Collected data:
---+---
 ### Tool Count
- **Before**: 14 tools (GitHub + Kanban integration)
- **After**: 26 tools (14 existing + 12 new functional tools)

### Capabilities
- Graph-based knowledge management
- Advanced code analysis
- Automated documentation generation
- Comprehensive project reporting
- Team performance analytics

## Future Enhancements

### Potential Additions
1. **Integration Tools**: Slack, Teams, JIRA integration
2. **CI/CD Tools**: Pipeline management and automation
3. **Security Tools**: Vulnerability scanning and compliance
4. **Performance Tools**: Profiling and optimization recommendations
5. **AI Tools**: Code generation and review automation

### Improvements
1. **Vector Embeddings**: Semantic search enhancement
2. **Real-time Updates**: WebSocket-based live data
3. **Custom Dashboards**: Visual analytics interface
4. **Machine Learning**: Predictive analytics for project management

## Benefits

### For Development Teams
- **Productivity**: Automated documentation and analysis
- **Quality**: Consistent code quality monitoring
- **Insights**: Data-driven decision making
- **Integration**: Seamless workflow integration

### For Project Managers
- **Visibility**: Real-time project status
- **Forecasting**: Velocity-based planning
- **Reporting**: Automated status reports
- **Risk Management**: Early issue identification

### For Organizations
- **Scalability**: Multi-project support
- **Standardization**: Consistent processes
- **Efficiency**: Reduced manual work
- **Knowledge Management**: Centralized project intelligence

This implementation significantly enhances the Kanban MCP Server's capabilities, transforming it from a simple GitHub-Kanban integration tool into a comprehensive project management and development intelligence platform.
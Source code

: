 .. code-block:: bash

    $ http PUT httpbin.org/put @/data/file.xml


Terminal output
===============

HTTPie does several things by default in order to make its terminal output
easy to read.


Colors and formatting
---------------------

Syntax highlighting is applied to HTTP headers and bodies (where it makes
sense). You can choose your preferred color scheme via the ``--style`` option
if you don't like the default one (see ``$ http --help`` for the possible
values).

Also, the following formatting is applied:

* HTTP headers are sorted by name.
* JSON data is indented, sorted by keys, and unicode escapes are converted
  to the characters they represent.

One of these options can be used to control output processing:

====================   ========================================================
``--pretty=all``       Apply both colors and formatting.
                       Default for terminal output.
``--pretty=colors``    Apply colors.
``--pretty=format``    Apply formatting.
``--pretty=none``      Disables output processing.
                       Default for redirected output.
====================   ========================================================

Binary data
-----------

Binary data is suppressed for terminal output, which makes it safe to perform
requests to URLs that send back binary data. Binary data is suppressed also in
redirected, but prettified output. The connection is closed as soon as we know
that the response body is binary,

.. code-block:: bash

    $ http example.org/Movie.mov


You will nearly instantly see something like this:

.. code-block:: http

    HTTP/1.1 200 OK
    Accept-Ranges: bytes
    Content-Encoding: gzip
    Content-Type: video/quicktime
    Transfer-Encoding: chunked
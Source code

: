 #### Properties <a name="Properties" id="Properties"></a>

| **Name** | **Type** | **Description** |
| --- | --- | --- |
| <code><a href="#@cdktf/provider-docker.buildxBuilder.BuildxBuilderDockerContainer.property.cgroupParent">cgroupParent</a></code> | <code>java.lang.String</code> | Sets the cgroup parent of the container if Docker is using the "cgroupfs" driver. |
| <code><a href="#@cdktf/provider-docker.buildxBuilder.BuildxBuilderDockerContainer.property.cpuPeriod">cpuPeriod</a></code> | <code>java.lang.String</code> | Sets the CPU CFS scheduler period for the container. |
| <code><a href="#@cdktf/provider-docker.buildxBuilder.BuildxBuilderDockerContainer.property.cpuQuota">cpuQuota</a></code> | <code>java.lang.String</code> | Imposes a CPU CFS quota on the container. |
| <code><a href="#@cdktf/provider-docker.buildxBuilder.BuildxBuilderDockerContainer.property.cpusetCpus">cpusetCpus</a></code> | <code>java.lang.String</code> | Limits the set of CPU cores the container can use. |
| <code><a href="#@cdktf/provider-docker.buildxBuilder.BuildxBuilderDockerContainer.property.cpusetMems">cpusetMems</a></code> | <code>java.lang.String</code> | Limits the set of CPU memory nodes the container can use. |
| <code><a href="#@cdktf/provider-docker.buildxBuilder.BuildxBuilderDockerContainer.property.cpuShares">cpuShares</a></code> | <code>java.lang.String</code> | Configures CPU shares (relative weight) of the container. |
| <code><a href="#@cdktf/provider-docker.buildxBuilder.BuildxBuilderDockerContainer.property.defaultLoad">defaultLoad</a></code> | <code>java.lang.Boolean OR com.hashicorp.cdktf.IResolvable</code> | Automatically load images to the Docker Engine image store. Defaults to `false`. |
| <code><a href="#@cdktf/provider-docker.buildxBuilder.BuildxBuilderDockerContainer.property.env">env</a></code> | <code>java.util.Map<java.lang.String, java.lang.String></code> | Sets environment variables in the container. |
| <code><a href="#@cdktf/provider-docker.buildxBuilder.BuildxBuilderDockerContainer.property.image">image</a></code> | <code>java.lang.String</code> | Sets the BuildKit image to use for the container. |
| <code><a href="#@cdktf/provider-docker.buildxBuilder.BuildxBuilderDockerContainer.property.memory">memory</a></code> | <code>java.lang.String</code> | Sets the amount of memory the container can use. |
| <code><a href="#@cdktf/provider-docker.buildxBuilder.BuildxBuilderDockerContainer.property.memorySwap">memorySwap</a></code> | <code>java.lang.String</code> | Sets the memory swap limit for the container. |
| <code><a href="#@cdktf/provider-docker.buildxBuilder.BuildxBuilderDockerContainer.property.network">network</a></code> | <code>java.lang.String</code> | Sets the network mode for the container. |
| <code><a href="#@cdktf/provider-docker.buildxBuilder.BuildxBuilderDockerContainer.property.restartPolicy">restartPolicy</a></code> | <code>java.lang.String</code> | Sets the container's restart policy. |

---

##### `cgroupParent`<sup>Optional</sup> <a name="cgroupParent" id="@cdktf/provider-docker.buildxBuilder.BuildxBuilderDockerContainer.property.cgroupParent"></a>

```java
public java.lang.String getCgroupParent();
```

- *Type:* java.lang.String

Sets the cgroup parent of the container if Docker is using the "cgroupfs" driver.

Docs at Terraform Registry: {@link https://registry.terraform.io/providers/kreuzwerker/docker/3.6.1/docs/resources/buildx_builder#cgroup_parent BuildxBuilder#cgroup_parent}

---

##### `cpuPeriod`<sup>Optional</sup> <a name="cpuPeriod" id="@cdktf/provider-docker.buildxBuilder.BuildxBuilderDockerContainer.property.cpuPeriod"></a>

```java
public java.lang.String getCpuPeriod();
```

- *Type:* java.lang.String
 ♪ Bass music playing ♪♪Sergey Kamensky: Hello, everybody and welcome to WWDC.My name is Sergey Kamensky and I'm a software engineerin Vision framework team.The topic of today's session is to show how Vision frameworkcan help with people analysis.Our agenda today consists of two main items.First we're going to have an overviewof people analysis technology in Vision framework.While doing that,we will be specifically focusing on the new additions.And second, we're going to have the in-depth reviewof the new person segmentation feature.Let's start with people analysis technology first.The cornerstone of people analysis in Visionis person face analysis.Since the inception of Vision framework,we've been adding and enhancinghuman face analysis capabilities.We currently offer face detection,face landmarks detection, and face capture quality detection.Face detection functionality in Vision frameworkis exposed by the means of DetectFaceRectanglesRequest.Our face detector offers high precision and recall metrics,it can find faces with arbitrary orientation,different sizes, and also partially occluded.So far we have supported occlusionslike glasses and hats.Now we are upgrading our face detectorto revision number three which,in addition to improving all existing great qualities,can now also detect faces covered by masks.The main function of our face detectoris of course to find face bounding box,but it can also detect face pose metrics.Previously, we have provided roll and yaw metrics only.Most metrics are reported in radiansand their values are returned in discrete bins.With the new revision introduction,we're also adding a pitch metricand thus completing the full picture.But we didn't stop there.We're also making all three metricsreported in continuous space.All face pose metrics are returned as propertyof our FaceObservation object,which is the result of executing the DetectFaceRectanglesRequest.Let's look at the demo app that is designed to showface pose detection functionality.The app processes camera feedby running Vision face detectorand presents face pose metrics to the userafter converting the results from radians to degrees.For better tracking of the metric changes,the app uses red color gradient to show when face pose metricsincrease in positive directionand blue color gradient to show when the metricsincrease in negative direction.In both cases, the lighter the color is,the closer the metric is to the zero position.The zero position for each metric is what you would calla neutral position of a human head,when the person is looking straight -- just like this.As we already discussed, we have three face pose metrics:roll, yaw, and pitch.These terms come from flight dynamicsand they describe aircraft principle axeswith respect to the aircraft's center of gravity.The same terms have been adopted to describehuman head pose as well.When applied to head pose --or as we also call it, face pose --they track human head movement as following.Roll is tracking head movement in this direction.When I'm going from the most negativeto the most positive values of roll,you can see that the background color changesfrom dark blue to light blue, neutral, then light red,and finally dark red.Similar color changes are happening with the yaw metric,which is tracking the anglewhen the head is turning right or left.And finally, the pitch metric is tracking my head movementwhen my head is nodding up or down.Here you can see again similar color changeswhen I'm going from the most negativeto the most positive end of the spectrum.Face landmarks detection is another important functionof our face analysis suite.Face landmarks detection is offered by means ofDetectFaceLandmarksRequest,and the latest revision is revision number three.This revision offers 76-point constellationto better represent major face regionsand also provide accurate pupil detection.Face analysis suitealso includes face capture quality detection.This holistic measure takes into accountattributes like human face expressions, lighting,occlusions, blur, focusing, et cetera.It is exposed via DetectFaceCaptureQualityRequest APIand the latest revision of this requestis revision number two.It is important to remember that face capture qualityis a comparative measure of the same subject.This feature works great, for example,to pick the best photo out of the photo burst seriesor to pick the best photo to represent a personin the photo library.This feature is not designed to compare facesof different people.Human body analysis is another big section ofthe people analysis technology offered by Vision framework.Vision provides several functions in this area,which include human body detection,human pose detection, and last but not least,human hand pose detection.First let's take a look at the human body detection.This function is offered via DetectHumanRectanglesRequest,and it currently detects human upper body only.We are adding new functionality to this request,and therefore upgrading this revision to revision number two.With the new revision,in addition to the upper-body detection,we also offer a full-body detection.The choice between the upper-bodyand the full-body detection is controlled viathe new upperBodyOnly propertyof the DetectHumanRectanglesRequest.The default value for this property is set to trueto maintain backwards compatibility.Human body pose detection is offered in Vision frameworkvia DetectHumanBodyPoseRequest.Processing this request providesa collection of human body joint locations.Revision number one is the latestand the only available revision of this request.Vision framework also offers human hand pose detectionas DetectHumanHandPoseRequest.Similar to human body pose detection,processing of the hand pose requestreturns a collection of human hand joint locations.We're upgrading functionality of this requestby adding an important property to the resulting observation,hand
---+---
→ WHAT THE TASK ASKS
From the records above, return each line where "GitHub" occurs.

→ RESPONSE TO THE EXERCISE
- **Before**: 14 tools (GitHub + Kanban integration)
This implementation significantly enhances the Kanban MCP Server's capabilities, transforming it from a simple GitHub-Kanban integration tool into a comprehensive project management and development intelligence platform.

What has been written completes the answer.